(Dataset entries)

▬▬▬▬▬▬▬▬▬▬

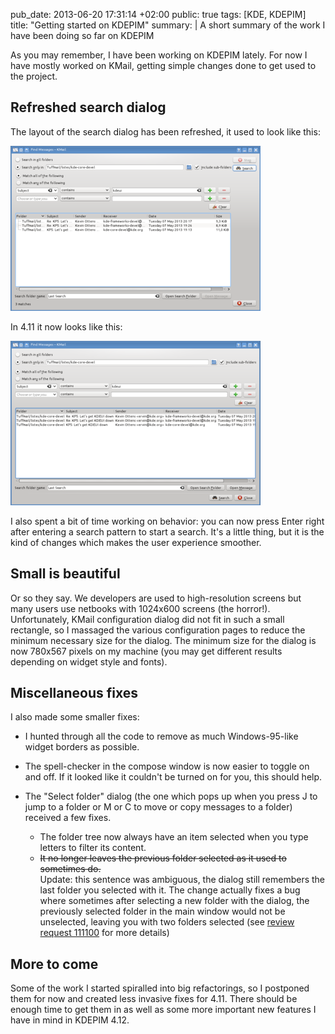 pub_date: 2013-06-20 17:31:14 +02:00
public: true
tags: [KDE, KDEPIM]
title: "Getting started on KDEPIM"
summary: |
    A short summary of the work I have been doing so far on KDEPIM

As you may remember, I have been working on KDEPIM lately. For now I have mostly worked on KMail, getting simple changes done to get used to the project.

## Refreshed search dialog

The layout of the search dialog has been refreshed, it used to look like this:

<!-- thumbimg("search-dialog-before.png", alt="KMail search dialog, before", size=400) --><a href="search-dialog-before.png" class="reference external image-reference" alt="KMail search dialog, before"><img src="thumb_search-dialog-before.png"></a>

In 4.11 it now looks like this:

<!-- thumbimg("search-dialog-after.png", alt="KMail search dialog, after", size=400) --><a href="search-dialog-after.png" class="reference external image-reference" alt="KMail search dialog, after"><img src="thumb_search-dialog-after.png"></a>

I also spent a bit of time working on behavior: you can now press Enter right after entering a search pattern to start a search. It's a little thing, but it is the kind of changes which makes the user experience smoother.

## Small is beautiful

Or so they say. We developers are used to high-resolution screens but many users use netbooks with 1024x600 screens (the horror!). Unfortunately, KMail configuration dialog did not fit in such a small rectangle, so I massaged the various configuration pages to reduce the minimum necessary size for the dialog. The minimum size for the dialog is now 780x567 pixels on my machine (you may get different results depending on widget style and fonts).

## Miscellaneous fixes

I also made some smaller fixes:

- I hunted through all the code to remove as much Windows-95-like widget borders as possible.

- The spell-checker in the compose window is now easier to toggle on and off. If it looked like it couldn't be turned on for you, this should help.

- The "Select folder" dialog (the one which pops up when you press J to jump to a folder or M or C to move or copy messages to a folder) received a few fixes.
    - The folder tree now always have an item selected when you type letters to filter its content.
    - <strike>It no longer leaves the previous folder selected as it used to sometimes do.</strike><br>
    Update: this sentence was ambiguous, the dialog still remembers the last folder you selected with it. The change actually fixes a bug where sometimes after selecting a new folder with the dialog, the previously selected folder in the main window would not be unselected, leaving you with two folders selected (see [review request 111100](https://git.reviewboard.kde.org/r/111100/) for more details)

## More to come

Some of the work I started spiralled into big refactorings, so I postponed them for now and created less invasive fixes for 4.11. There should be enough time to get them in as well as some more important new features I have in mind in KDEPIM 4.12.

▬▬▬▬▬▬▬▬▬▬

## Activity
Could you transcribe every entry above exactly, leaving out the images?

## Solved exercise
 pub_date: 2013-06-20 17:31:14 +02:00
public: true
tags: [KDE, KDEPIM]
title: "Getting started on KDEPIM"
summary: |
    A short summary of the work I have been doing so far on KDEPIM

As you may remember, I have been working on KDEPIM lately. For now I have mostly worked on KMail, getting simple changes done to get used to the project.

## Refreshed search dialog

The layout of the search dialog has been refreshed, it used to look like this:

<!-- thumbimg("search-dialog-before.png", alt="KMail search dialog, before", size=400) --><a href="search-dialog-before.png" class="reference external image-reference" alt="KMail search dialog, before"><img src="thumb_search-dialog-before.png"></a>

In 4.11 it now looks like this:

<!-- thumbimg("search-dialog-after.png", alt="KMail search dialog, after", size=400) --><a href="search-dialog-after.png" class="reference external image-reference" alt="KMail search dialog, after"><img src="thumb_search-dialog-after.png"></a>

I also spent a bit of time working on behavior: you can now press Enter right after entering a search pattern to start a search. It's a little thing, but it is the kind of changes which makes the user experience smoother.

## Small is beautiful

Or so they say. We developers are used to high-resolution screens but many users use netbooks with 1024x600 screens (the horror!). Unfortunately, KMail configuration dialog did not fit in such a small rectangle, so I massaged the various configuration pages to reduce the minimum necessary size for the dialog. The minimum size for the dialog is now 780x567 pixels on my machine (you may get different results depending on widget style and fonts).

## Miscellaneous fixes

I also made some smaller fixes:

- I hunted through all the code to remove as much Windows-95-like widget borders as possible.

- The spell-checker in the compose window is now easier to toggle on and off. If it looked like it couldn't be turned on for you, this should help.

- The "Select folder" dialog (the one which pops up when you press J to jump to a folder or M or C to move or copy messages to a folder) received a few fixes.
    - The folder tree now always have an item selected when you type letters to filter its content.
    - <strike>It no longer leaves the previous folder selected as it used to sometimes do.</strike><br>
    Update: this sentence was ambiguous, the dialog still remembers the last folder you selected with it. The change actually fixes a bug where sometimes after selecting a new folder with the dialog, the previously selected folder in the main window would not be unselected, leaving you with two folders selected (see [review request 111100](https://git.reviewboard.kde.org/r/111100/) for more details)

## More to come

Some of the work I started spiralled into big refactorings, so I postponed them for now and created less invasive fixes for 4.11. There should be enough time to get them in as well as some more important new features I have in mind in KDEPIM 4.12.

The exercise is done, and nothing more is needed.